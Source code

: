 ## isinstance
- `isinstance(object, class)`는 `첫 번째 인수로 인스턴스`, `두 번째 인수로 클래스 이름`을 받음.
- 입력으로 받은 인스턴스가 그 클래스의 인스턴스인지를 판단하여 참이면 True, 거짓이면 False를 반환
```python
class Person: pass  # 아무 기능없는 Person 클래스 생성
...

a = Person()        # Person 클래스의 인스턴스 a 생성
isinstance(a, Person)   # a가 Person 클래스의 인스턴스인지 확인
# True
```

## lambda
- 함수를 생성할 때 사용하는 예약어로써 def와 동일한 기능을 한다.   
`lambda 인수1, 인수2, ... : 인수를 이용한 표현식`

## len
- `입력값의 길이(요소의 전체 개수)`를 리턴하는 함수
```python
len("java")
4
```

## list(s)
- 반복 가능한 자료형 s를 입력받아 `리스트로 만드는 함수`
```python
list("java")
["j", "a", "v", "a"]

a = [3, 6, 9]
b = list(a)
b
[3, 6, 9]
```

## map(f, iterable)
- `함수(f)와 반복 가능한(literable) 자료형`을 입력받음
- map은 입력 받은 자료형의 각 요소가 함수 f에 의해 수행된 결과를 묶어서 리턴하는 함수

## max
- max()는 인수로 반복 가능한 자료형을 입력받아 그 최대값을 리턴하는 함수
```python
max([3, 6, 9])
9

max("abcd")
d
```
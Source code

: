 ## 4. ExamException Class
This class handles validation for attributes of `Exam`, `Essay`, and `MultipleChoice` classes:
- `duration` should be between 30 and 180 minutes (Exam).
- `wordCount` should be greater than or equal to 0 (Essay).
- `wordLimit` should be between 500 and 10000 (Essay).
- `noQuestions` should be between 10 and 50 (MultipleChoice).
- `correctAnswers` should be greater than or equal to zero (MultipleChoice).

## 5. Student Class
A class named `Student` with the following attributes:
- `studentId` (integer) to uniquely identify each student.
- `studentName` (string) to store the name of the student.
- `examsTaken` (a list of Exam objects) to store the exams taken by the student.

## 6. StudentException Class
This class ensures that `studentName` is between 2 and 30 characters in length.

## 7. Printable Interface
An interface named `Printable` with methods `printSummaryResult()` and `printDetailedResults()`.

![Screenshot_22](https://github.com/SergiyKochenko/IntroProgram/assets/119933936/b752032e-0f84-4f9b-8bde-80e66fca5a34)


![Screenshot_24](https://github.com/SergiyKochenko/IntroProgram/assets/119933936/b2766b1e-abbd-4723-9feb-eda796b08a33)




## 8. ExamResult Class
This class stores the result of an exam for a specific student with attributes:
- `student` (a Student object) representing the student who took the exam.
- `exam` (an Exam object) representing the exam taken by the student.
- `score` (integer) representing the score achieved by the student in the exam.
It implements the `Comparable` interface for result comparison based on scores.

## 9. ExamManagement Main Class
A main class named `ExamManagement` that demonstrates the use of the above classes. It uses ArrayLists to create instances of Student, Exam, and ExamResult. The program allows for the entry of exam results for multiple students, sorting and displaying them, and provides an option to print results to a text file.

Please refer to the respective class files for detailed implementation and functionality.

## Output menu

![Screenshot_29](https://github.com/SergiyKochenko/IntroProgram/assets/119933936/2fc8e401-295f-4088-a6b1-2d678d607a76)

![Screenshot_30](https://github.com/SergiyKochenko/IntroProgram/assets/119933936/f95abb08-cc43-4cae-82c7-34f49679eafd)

WHAT TO PRODUCE >>
Every record above is to be copied exactly.

SOLUTION BELOW >>
Source code

: ## isinstance
- `isinstance(object, class)`는 `첫 번째 인수로 인스턴스`, `두 번째 인수로 클래스 이름`을 받음.
- 입력으로 받은 인스턴스가 그 클래스의 인스턴스인지를 판단하여 참이면 True, 거짓이면 False를 반환
```python
class Person: pass  # 아무 기능없는 Person 클래스 생성
...

a = Person()        # Person 클래스의 인스턴스 a 생성
isinstance(a, Person)   # a가 Person 클래스의 인스턴스인지 확인
# True
```

## lambda
- 함수를 생성할 때 사용하는 예약어로써 def와 동일한 기능을 한다.   
`lambda 인수1, 인수2, ... : 인수를 이용한 표현식`

## len
- `입력값의 길이(요소의 전체 개수)`를 리턴하는 함수
```python
len("java")
4
```

## list(s)
- 반복 가능한 자료형 s를 입력받아 `리스트로 만드는 함수`
```python
list("java")
["j", "a", "v", "a"]

a = [3, 6, 9]
b = list(a)
b
[3, 6, 9]
```

## map(f, iterable)
- `함수(f)와 반복 가능한(literable) 자료형`을 입력받음
- map은 입력 받은 자료형의 각 요소가 함수 f에 의해 수행된 결과를 묶어서 리턴하는 함수

## max
- max()는 인수로 반복 가능한 자료형을 입력받아 그 최대값을 리턴하는 함수
```python
max([3, 6, 9])
9

max("abcd")
d
```
Source code

: ## 4. ExamException Class
This class handles validation for attributes of `Exam`, `Essay`, and `MultipleChoice` classes:
- `duration` should be between 30 and 180 minutes (Exam).
- `wordCount` should be greater than or equal to 0 (Essay).
- `wordLimit` should be between 500 and 10000 (Essay).
- `noQuestions` should be between 10 and 50 (MultipleChoice).
- `correctAnswers` should be greater than or equal to zero (MultipleChoice).

## 5. Student Class
A class named `Student` with the following attributes:
- `studentId` (integer) to uniquely identify each student.
- `studentName` (string) to store the name of the student.
- `examsTaken` (a list of Exam objects) to store the exams taken by the student.

## 6. StudentException Class
This class ensures that `studentName` is between 2 and 30 characters in length.

## 7. Printable Interface
An interface named `Printable` with methods `printSummaryResult()` and `printDetailedResults()`.

![Screenshot_22](https://github.com/SergiyKochenko/IntroProgram/assets/119933936/b752032e-0f84-4f9b-8bde-80e66fca5a34)


![Screenshot_24](https://github.com/SergiyKochenko/IntroProgram/assets/119933936/b2766b1e-abbd-4723-9feb-eda796b08a33)




## 8. ExamResult Class
This class stores the result of an exam for a specific student with attributes:
- `student` (a Student object) representing the student who took the exam.
- `exam` (an Exam object) representing the exam taken by the student.
- `score` (integer) representing the score achieved by the student in the exam.
It implements the `Comparable` interface for result comparison based on scores.

## 9. ExamManagement Main Class
A main class named `ExamManagement` that demonstrates the use of the above classes. It uses ArrayLists to create instances of Student, Exam, and ExamResult. The program allows for the entry of exam results for multiple students, sorting and displaying them, and provides an option to print results to a text file.

Please refer to the respective class files for detailed implementation and functionality.

## Output menu

![Screenshot_29](https://github.com/SergiyKochenko/IntroProgram/assets/119933936/2fc8e401-295f-4088-a6b1-2d678d607a76)

![Screenshot_30](https://github.com/SergiyKochenko/IntroProgram/assets/119933936/f95abb08-cc43-4cae-82c7-34f49679eafd)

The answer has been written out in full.